Say you wanted to write a program to generate Fibonacci numbers. FORTRAN didn’t exist yet — that came four years after the 650 was released. So, in those early years you had to write out the machine-level operation codes for what you wanted to do, and then hand-assemble your program and punch out a deck of cards with your program stamped into them using a keypunch machine.
Poetry or Painting
There were a couple of ways to optimize your program:
- ✔️ You could design a faster algorithm or deploy data structures that are better suited to the problem
- ✔️ You could also optimize how your program loads and runs — working with the grain of the machinery. Magnetic drum memory, a forerunner to the modern hard drive, was the primary memory for the 650, and it was very slow. So your goal as a programmer was to minimize the rotational latency of the 12,500 RPM drum machine such that all of your code and data would be easily within reach of the CPU at the right moment during execution. You wanted perfect synchronization between the CPU cycles of the mainframe and these drum memory rotations.
Computer programming was forged here, at the rough intersection of mathematics and mechanical engineering. Knuth and the programmers of that era had to be smarter than the IBM 650.

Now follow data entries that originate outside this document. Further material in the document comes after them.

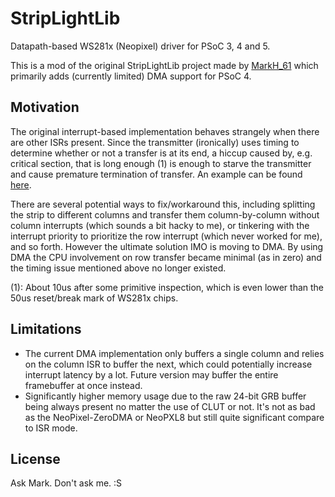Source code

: # StripLightLib

Datapath-based WS281x (Neopixel) driver for PSoC 3, 4 and 5.

This is a mod of the original StripLightLib project made by [MarkH_61](https://community.cypress.com/thread/16543) which primarily adds (currently limited) DMA support for PSoC 4.

## Motivation

The original interrupt-based implementation behaves strangely when there are other ISRs present. Since the transmitter (ironically) uses timing to determine whether or not a transfer is at its end, a hiccup caused by, e.g. critical section, that is long enough (1) is enough to starve the transmitter and cause premature termination of transfer. An example can be found [here](https://community.cypress.com/thread/34709).

There are several potential ways to fix/workaround this, including splitting the strip to different columns and transfer them column-by-column without column interrupts (which sounds a bit hacky to me), or tinkering with the interrupt priority to prioritize the row interrupt (which never worked for me), and so forth. However the ultimate solution IMO is moving to DMA. By using DMA the CPU involvement on row transfer became minimal (as in zero) and the timing issue mentioned above no longer existed.

(1): About 10us after some primitive inspection, which is even lower than the 50us reset/break mark of WS281x chips.

## Limitations

- The current DMA implementation only buffers a single column and relies on the column ISR to buffer the next, which could potentially increase interrupt latency by a lot. Future version may buffer the entire framebuffer at once instead.
- Significantly higher memory usage due to the raw 24-bit GRB buffer being always present no matter the use of CLUT or not. It's not as bad as the NeoPixel-ZeroDMA or NeoPXL8 but still quite significant compare to ISR mode.

## License

Ask Mark. Don't ask me. :S
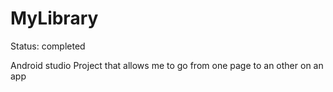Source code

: # MyLibrary

Status: completed
  
Android studio Project that allows me to go from one page to an other on an app
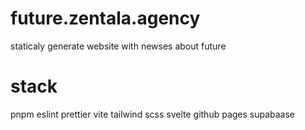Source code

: # future.zentala.agency

staticaly generate website with newses about future

# stack

pnpm
eslint
prettier
vite
tailwind
scss
svelte
github pages
supabaase
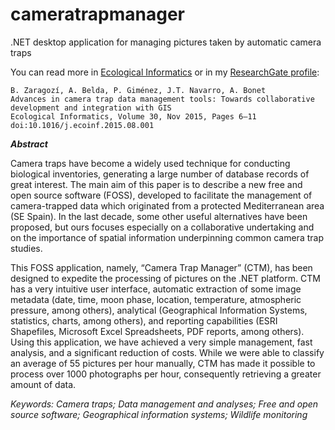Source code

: cameratrapmanager
=================

.NET desktop application for managing pictures taken by automatic camera traps

You can read more in [Ecological Informatics](http://www.sciencedirect.com/science/article/pii/S157495411500117X) or in my [ResearchGate profile](https://www.researchgate.net/profile/Benito_Zaragozi/contributions):

    B. Zaragozí, A. Belda, P. Giménez, J.T. Navarro, A. Bonet
    Advances in camera trap data management tools: Towards collaborative development and integration with GIS
    Ecological Informatics, Volume 30, Nov 2015, Pages 6–11
    doi:10.1016/j.ecoinf.2015.08.001

***Abstract***

Camera traps have become a widely used technique for conducting biological inventories, generating a large number of database records of great interest. The main aim of this paper is to describe a new free and open source software (FOSS), developed to facilitate the management of camera-trapped data which originated from a protected Mediterranean area (SE Spain). In the last decade, some other useful alternatives have been proposed, but ours focuses especially on a collaborative undertaking and on the importance of spatial information underpinning common camera trap studies.

This FOSS application, namely, “Camera Trap Manager” (CTM), has been designed to expedite the processing of pictures on the .NET platform. CTM has a very intuitive user interface, automatic extraction of some image metadata (date, time, moon phase, location, temperature, atmospheric pressure, among others), analytical (Geographical Information Systems, statistics, charts, among others), and reporting capabilities (ESRI Shapefiles, Microsoft Excel Spreadsheets, PDF reports, among others). Using this application, we have achieved a very simple management, fast analysis, and a significant reduction of costs. While we were able to classify an average of 55 pictures per hour manually, CTM has made it possible to process over 1000 photographs per hour, consequently retrieving a greater amount of data.

*Keywords:     Camera traps; Data management and analyses; Free and open source software; Geographical information systems; Wildlife monitoring*

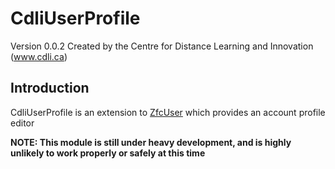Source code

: CdliUserProfile
==================
Version 0.0.2 Created by the Centre for Distance Learning and Innovation (www.cdli.ca)

Introduction
------------

CdliUserProfile is an extension to [ZfcUser](http://github.com/ZF-Commons/ZfcUser) which provides an account profile editor

**NOTE: This module is still under heavy development, and is highly unlikely to work properly or safely at this time**
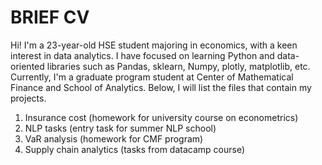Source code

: # BRIEF CV

Hi! I'm a 23-year-old HSE student majoring in economics, with a keen interest in data analytics. 
I have focused on learning Python and data-oriented libraries such as Pandas, sklearn, Numpy, plotly, matplotlib, etc.
Currently, I'm a graduate program student at Center of Mathematical Finance and School of Analytics. 
Below, I will list the files that contain my projects.

1. Insurance cost (homework for university course on econometrics) 
2. NLP tasks (entry task for summer NLP school)
3. VaR analysis (homework for CMF program)
4. Supply chain analytics (tasks from datacamp course)
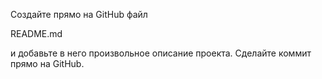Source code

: Создайте прямо на GitHub файл

README.md

и добавьте в него произвольное описание проекта. Сделайте коммит прямо на GitHub.
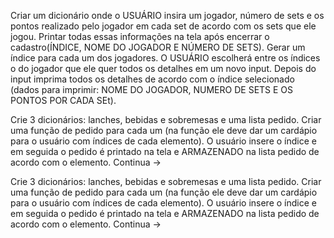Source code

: Criar um dicionário onde o 	USUÁRIO insira um jogador, número de sets e os pontos realizado pelo jogador em cada set de acordo com os sets que ele jogou.
Printar todas essas informações na tela após encerrar o cadastro(ÍNDICE, NOME DO JOGADOR E NÚMERO DE SETS).
Gerar um índice para cada um dos jogadores.
O USUÁRIO escolherá entre os índices o do jogador que ele quer todos os detalhes em um novo input.
Depois do input imprima todos os detalhes de acordo com o índice selecionado (dados para imprimir: NOME DO JOGADOR, NUMERO DE SETS E OS PONTOS POR CADA SEt).


Crie 3 dicionários: lanches, bebidas e sobremesas e uma lista pedido.
Criar uma função de pedido para cada um (na função ele deve dar um cardápio para o usuário com índices de cada elemento).
O usuário insere o índice e em seguida o pedido é printado na tela e ARMAZENADO na lista pedido de acordo com o elemento.
Continua ->

Crie 3 dicionários: lanches, bebidas e sobremesas e uma lista pedido.
Criar uma função de pedido para cada um (na função ele deve dar um cardápio para o usuário com índices de cada elemento).
O usuário insere o índice e em seguida o pedido é printado na tela e ARMAZENADO na lista pedido de acordo com o elemento.
Continua ->
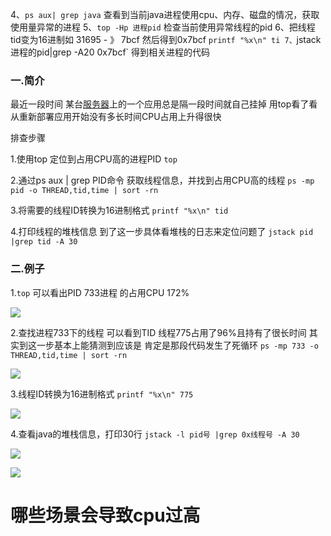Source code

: 4、`ps aux| grep java` 查看到当前java进程使用cpu、内存、磁盘的情况，获取使用量异常的进程
5、`top -Hp 进程pid` 检查当前使用异常线程的pid
6、把线程tid变为16进制如 31695 - 》 7bcf 然后得到0x7bcf `printf "%x\n" ti
7、`jstack 进程的pid|grep -A20 0x7bcf` 得到相关进程的代码

### **一.简介**

最近一段时间 某台[服务器](https://cloud.tencent.com/act/pro/promotion-cvm?from_column=20065&from=20065)上的一个应用总是隔一段时间就自己挂掉 用top看了看 从重新部署应用开始没有多长时间CPU占用上升得很快

排查步骤

1.使用top 定位到占用CPU高的进程PID `top`

2.通过ps aux | grep PID命令 获取线程信息，并找到占用CPU高的线程 `ps -mp pid -o THREAD,tid,time | sort -rn`

3.将需要的线程ID转换为16进制格式 `printf "%x\n" tid`

4.打印线程的堆栈信息 到了这一步具体看堆栈的日志来定位问题了 `jstack pid |grep tid -A 30`

### **二.例子**

1.`top` 可以看出PID 733进程 的占用CPU 172%

![](https://ask.qcloudimg.com/http-save/7250484/ig1picpkrr.png)

2.查找进程733下的线程 可以看到TID 线程775占用了96%且持有了很长时间 其实到这一步基本上能猜测到应该是 肯定是那段代码发生了死循环 `ps -mp 733 -o THREAD,tid,time | sort -rn`

![](https://ask.qcloudimg.com/http-save/7250484/xbuz4f26ci.png)

3.线程ID转换为16进制格式 `printf "%x\n" 775`

![](https://ask.qcloudimg.com/http-save/7250484/nfd7nz6hdf.png)

4.查看java的堆栈信息，打印30行 `jstack -l pid号 |grep 0x线程号 -A 30`

![](https://ask.qcloudimg.com/http-save/7250484/oss56r63pw.png)

![](https://ask.qcloudimg.com/http-save/7250484/5w4kjcy5qp.png)

# 哪些场景会导致cpu过高

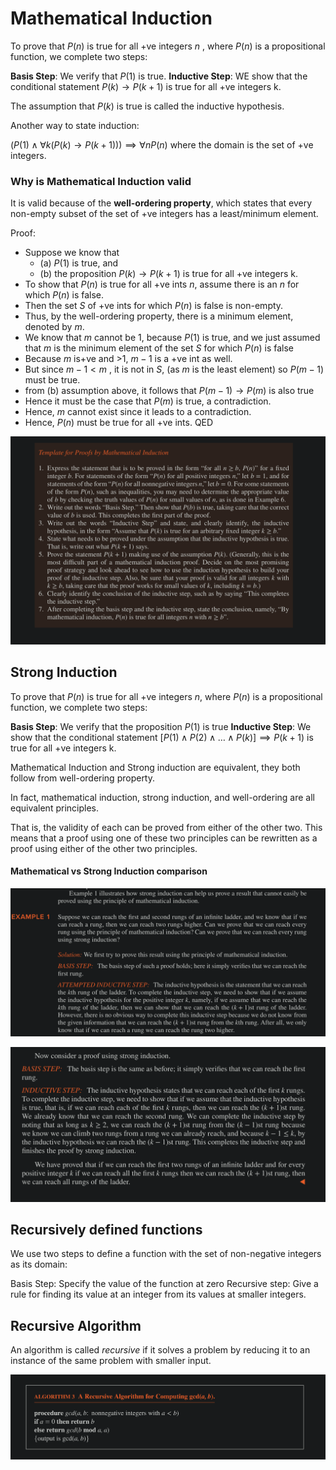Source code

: # Mathematical Induction

To prove that $P(n)$ is true for all +ve integers $n$ , where $P(n)$ is a propositional function, we complete two steps: 

**Basis Step**: We verify that $P(1)$ is true.
**Inductive Step**: WE show that the conditional statement $P(k) \to P(k+1)$ is true for all +ve integers k.

The assumption that $P(k)$ is true is called the inductive hypothesis.

Another way to state induction: 

$(P(1) \land \forall k ( P(k) \to P(k + 1))) \implies \forall n P(n)$ where the domain is the set of +ve integers.

### Why is Mathematical Induction valid

It is valid because of the **well-ordering property**, which states that every non-empty subset of the set of +ve integers has a least/minimum element.

Proof: 
- Suppose we know that 
    - (a) $P(1)$ is true, and
    - (b) the proposition $P(k) \to P(k + 1)$ is true for all +ve integers k.
- To show that $P(n)$ is true for all +ve ints $n$, assume there is an $n$ for which $P(n)$ is false.
- Then the set $S$ of +ve ints for which $P(n)$ is false is non-empty.
- Thus, by the well-ordering property, there is a minimum element, denoted by $m$.
- We know that $m$ cannot be 1, because $P(1)$ is true, and we just assumed that $m$ is the minimum element of the set $S$ for which $P(n)$ is false
- Because $m$ is+ve and >1, $m-1$ is a +ve int as well. 
- But since $m-1 < m$ , it is not in $S$, (as $m$ is the least element) so $P(m-1)$ must be true.
- from (b) assumption above, it follows that $P(m-1) \to P(m)$ is also true
- Hence it must be the case that $P(m)$ is true, a contradiction.
- Hence, $m$ cannot exist since it leads to a contradiction.
- Hence, $P(n)$ must be true for all +ve ints. QED


![f94c8d0b72edb1d1d079761541610010.png](f94c8d0b72edb1d1d079761541610010.png)

## Strong Induction

To prove that $P(n)$ is true for all +ve integers $n$, where $P(n)$ is a propositional function, we complete two steps: 

**Basis Step**: We verify that the proposition $P(1)$ is true
**Inductive Step**: We show that the conditional statement $[P(1) \land P(2) \land … \land P(k)] \implies P(k+1)$ is true for all +ve integers k.

Mathematical Induction and Strong induction are equivalent, they both follow from well-ordering property.

In fact, mathematical induction, strong induction, and well-ordering are all equivalent principles. 

That is, the validity of each can be proved from either of the other two. This means that a proof using one of these two principles can be rewritten as a proof using either of the other two principles.

#### Mathematical vs Strong Induction comparison 

![c4921d660d1594600b809d61cde2d871.png](c4921d660d1594600b809d61cde2d871.png)

![3e57117ea601bbd5ab1efccad2cbb8e3.png](3e57117ea601bbd5ab1efccad2cbb8e3.png)

## Recursively defined functions

We use two steps to define a function with the set of non-negative integers as its domain: 

Basis Step: Specify the value of the function at zero
Recursive step: Give a rule for finding its value at an integer from its values at smaller integers.

## Recursive Algorithm 

An algorithm is called _recursive_ if it solves a problem by reducing it to an instance of the same problem with smaller input.

![79634748f3d4f69d99ad7eae08069882.png](79634748f3d4f69d99ad7eae08069882.png)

In the first paragraph of the preface, Knuth calls programming “an aesthetic experience much like composing poetry or painting.”
I think this aesthetic beauty still captivates every aspiring programmer and every developer should read this book written 60 years ago.
After traveling a great distance along an exponential curve since the 1950s, it’s comforting to know that beauty remains intact. Though we no longer hammer out software and feed it into a hot, loud calculator, the beauty of programming still infuses every layer of abstraction.